▶ Task material:
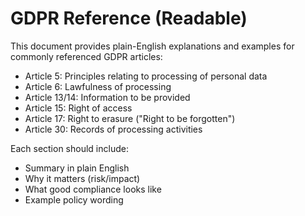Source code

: # GDPR Reference (Readable)

This document provides plain-English explanations and examples for commonly referenced GDPR articles:

- Article 5: Principles relating to processing of personal data
- Article 6: Lawfulness of processing
- Article 13/14: Information to be provided
- Article 15: Right of access
- Article 17: Right to erasure ("Right to be forgotten")
- Article 30: Records of processing activities

Each section should include:
- Summary in plain English
- Why it matters (risk/impact)
- What good compliance looks like
- Example policy wording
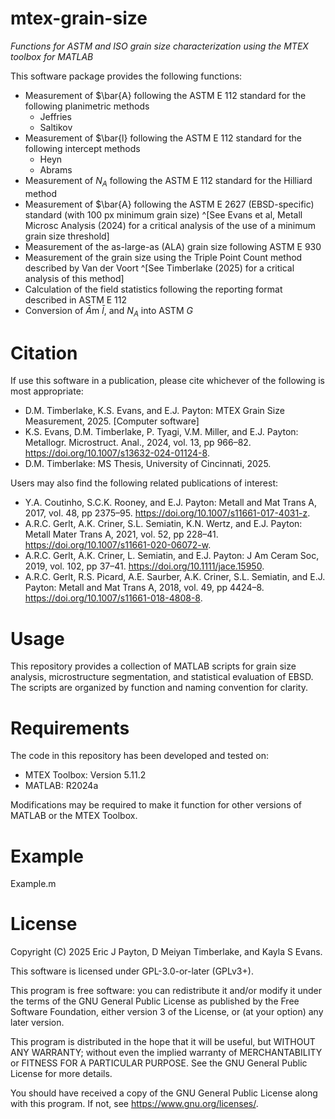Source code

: # mtex-grain-size

*Functions for ASTM and ISO grain size characterization using the MTEX toolbox for MATLAB*

This software package provides the following functions:

* Measurement of $\bar{A} following the ASTM E 112 standard for the following planimetric methods
	 + Jeffries
	 + Saltikov
* Measurement of $\bar{l} following the ASTM E 112 standard for the following intercept methods
	+ Heyn
	+ Abrams
* Measurement of $N_A$ following the ASTM E 112 standard for the Hilliard method
* Measurement of $\bar{A} following the ASTM E 2627 (EBSD-specific) standard (with 100 px minimum grain size) ^[See Evans et al, Metall Microsc Analysis (2024) for a critical analysis of the use of a minimum grain size threshold]
* Measurement of the as-large-as (ALA) grain size following ASTM E 930
* Measurement of the grain size using the Triple Point Count method described by Van der Voort ^[See Timberlake (2025) for a critical analysis of this method]
* Calculation of the field statistics following the reporting format described in ASTM E 112
* Conversion of $\bar{A}$m $\bar{l}$, and $N_A$ into ASTM $G$

# Citation

If use this software in a publication, please cite whichever of the following is most appropriate:

* D.M. Timberlake, K.S. Evans, and E.J. Payton: MTEX Grain Size Measurement, 2025. [Computer software]
* K.S. Evans, D.M. Timberlake, P. Tyagi, V.M. Miller, and E.J. Payton: Metallogr. Microstruct. Anal., 2024, vol. 13, pp 966–82. https://doi.org/10.1007/s13632-024-01124-8.
* D.M. Timberlake: MS Thesis, University of Cincinnati, 2025.

Users may also find the following related publications of interest:

* Y.A. Coutinho, S.C.K. Rooney, and E.J. Payton: Metall and Mat Trans A, 2017, vol. 48, pp 2375–95. https://doi.org/10.1007/s11661-017-4031-z.
* A.R.C. Gerlt, A.K. Criner, S.L. Semiatin, K.N. Wertz, and E.J. Payton: Metall Mater Trans A, 2021, vol. 52, pp 228–41. https://doi.org/10.1007/s11661-020-06072-w.
* A.R.C. Gerlt, A.K. Criner, L. Semiatin, and E.J. Payton: J Am Ceram Soc, 2019, vol. 102, pp 37–41. https://doi.org/10.1111/jace.15950.
* A.R.C. Gerlt, R.S. Picard, A.E. Saurber, A.K. Criner, S.L. Semiatin, and E.J. Payton: Metall and Mat Trans A, 2018, vol. 49, pp 4424–8. https://doi.org/10.1007/s11661-018-4808-8.

# Usage

This repository provides a collection of MATLAB scripts for grain size analysis, microstructure segmentation, and statistical evaluation of EBSD. The scripts are organized by function and naming convention for clarity.

# Requirements

The code in this repository has been developed and tested on:

* MTEX Toolbox: Version 5.11.2
* MATLAB: R2024a

Modifications may be required to make it function for other versions of MATLAB or the MTEX Toolbox.

# Example

Example.m

# License

Copyright (C) 2025 Eric J Payton, D Meiyan Timberlake, and Kayla S Evans.

This software is licensed under GPL-3.0-or-later (GPLv3+).

This program is free software: you can redistribute it and/or modify it under the terms of the GNU General Public License as published by the Free Software Foundation, either version 3 of the License, or (at your option) any later version.

This program is distributed in the hope that it will be useful, but WITHOUT ANY WARRANTY; without even the implied warranty of MERCHANTABILITY or FITNESS FOR A PARTICULAR PURPOSE. See the GNU General Public License for more details.

You should have received a copy of the GNU General Public License along with this program. If not, see <https://www.gnu.org/licenses/>.

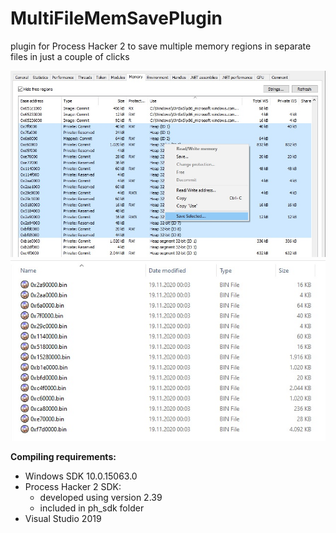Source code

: # MultiFileMemSavePlugin
plugin for Process Hacker 2 to save multiple memory regions in separate files in just a couple of clicks

![](preview_001.jpg)
<br>
![](preview_002.jpg)



**Compiling requirements:**

- Windows SDK 10.0.15063.0
- Process Hacker 2 SDK:
  - developed using version 2.39
  - included in ph_sdk folder
- Visual Studio 2019
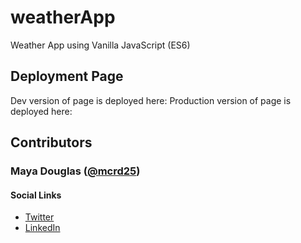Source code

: # weatherApp
Weather App using Vanilla JavaScript (ES6)

## Deployment Page
Dev version of page is deployed here: 
Production version of page is deployed here: 

## Contributors
### Maya Douglas ([@mcrd25](https://github.com/mcrd25))
#### Social Links
* [Twitter](https://twitter.com/mcrd25)
* [LinkedIn](https://www.linkedin.com/in/mayadouglas/)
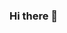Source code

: ### Hi there 👋

<!--
**Arnaud987321/Arnaud987321** is a ✨ _special_ ✨ repository because its `README.md` (this file) appears on your GitHub profile.

"Here are some ideas to get you started:

- 🔭 I’m currently working on ...
- 🌱 I’m currently learning Python and SQL
- 👯 I’m looking to collaborate on ...
- 🤔 I’m looking for help with ...
- 💬 Ask me about ...
- 📫 How to reach me: You can visit my Linkedin Profile and learn more about me at
     https://www.linkedin.com/in/abm-monroty/ you can send me an e-mail at abm.monroty@gmail.com"
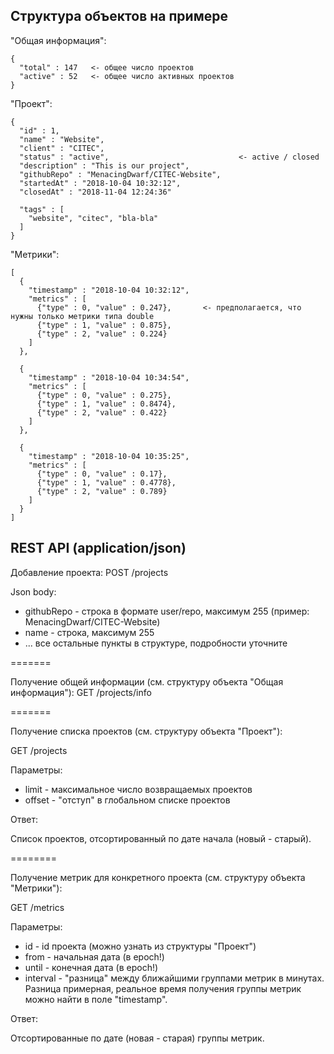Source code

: ## Структура объектов на примере

"Общая информация":

    {
      "total" : 147   <- общее число проектов
      "active" : 52   <- общее число активных проектов
    }
    

"Проект":

    {
      "id" : 1,
      "name" : "Website",
      "client" : "CITEC",
      "status" : "active",                             <- active / closed
      "description" : "This is our project",
      "githubRepo" : "MenacingDwarf/CITEC-Website",
      "startedAt" : "2018-10-04 10:32:12",
      "closedAt" : "2018-11-04 12:24:36"
    
      "tags" : [
        "website", "citec", "bla-bla"
      ]
    }

"Метрики":

    [
      {
        "timestamp" : "2018-10-04 10:32:12",
        "metrics" : [
          {"type" : 0, "value" : 0.247},       <- предполагается, что нужны только метрики типа double
          {"type" : 1, "value" : 0.875},
          {"type" : 2, "value" : 0.224}
        ]
      },
    
      {
        "timestamp" : "2018-10-04 10:34:54",
        "metrics" : [
          {"type" : 0, "value" : 0.275},
          {"type" : 1, "value" : 0.8474},
          {"type" : 2, "value" : 0.422}
        ]
      },
    
      {
        "timestamp" : "2018-10-04 10:35:25",
        "metrics" : [
          {"type" : 0, "value" : 0.17},
          {"type" : 1, "value" : 0.4778},
          {"type" : 2, "value" : 0.789}
        ]
      }
    ]


## REST API (application/json)

Добавление проекта: POST /projects 

Json body: 

* githubRepo - строка в формате user/repo, максимум 255 (пример: MenacingDwarf/CITEC-Website)
* name - строка, максимум 255
* ... все остальные пункты в структуре, подробности уточните

=======

Получение общей информации (см. структуру объекта "Общая информация"): GET /projects/info

=======

Получение списка проектов (см. структуру объекта "Проект"):

GET /projects

Параметры:

* limit - максимальное число возвращаемых проектов
* offset - "отступ" в глобальном списке проектов

Ответ:

Список проектов, отсортированный по дате начала (новый - старый).

========

Получение метрик для конкретного проекта (см. структуру объекта "Метрики"):

GET /metrics

Параметры:

* id - id проекта (можно узнать из структуры "Проект")
* from - начальная дата (в epoch!)
* until - конечная дата (в epoch!)
* interval - "разница" между ближайшими группами метрик в минутах. 
Разница примерная, реальное время получения группы метрик можно найти в поле "timestamp".

Ответ:

Отсортированные по дате (новая - старая) группы метрик. 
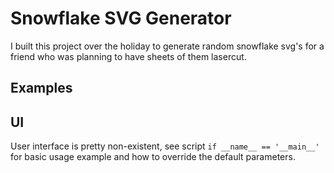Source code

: # Snowflake SVG Generator

I built this project over the holiday to generate random snowflake svg's for a friend who was planning to have sheets of them lasercut.

## Examples

## UI

User interface is pretty non-existent, see script `if __name__ == '__main__'` for basic usage example and how to override the default parameters.

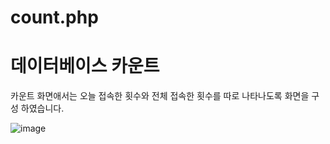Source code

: # count.php
# 데이터베이스 카운트

카운트 화면애서는 오늘 접속한 횟수와 전체 접속한 횟수를 따로 나타나도록 화면을 구성 하였습니다.

![image](https://user-images.githubusercontent.com/89557730/170017367-a989c16a-2f55-420c-96d8-56d04904765f.png)
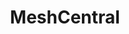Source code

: ---
draft: false
title: MeshCentral
content:
  id: meshcentral
  name: MeshCentral
  website: https://www.meshcommander.com/meshcentral2
  short_description: MeshCentral is a full computer management web site
---
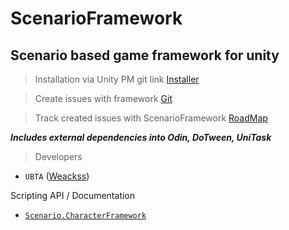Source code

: # ScenarioFramework
## Scenario based game framework for unity

>Installation via Unity PM git link [Installer](https://github.com/UBTA/ScenarioFramework.git?path=Assets/Installer)

>Create issues with framework [Git](https://github.com/UBTA/ScenarioFramework/issues)

>Track created issues with ScenarioFramework [RoadMap](https://github.com/users/UBTA/projects/1/views/2)

***Includes external dependencies into Odin, DoTween, UniTask***

>Developers
* `UBTA` ([Weackss](https://github.com/UBTA))


Scripting API / Documentation

* [`Scenario.CharacterFramework`](Assets/CharacterFramework/Scenario.CharacterFramework.md)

▶ Your goal:
Read the data above and pull out each line that holds the string "timestamp".

▶ Answer section:
        "timestamp" : "2018-10-04 10:32:12",
        "timestamp" : "2018-10-04 10:34:54",
        "timestamp" : "2018-10-04 10:35:25",
Разница примерная, реальное время получения группы метрик можно найти в поле "timestamp".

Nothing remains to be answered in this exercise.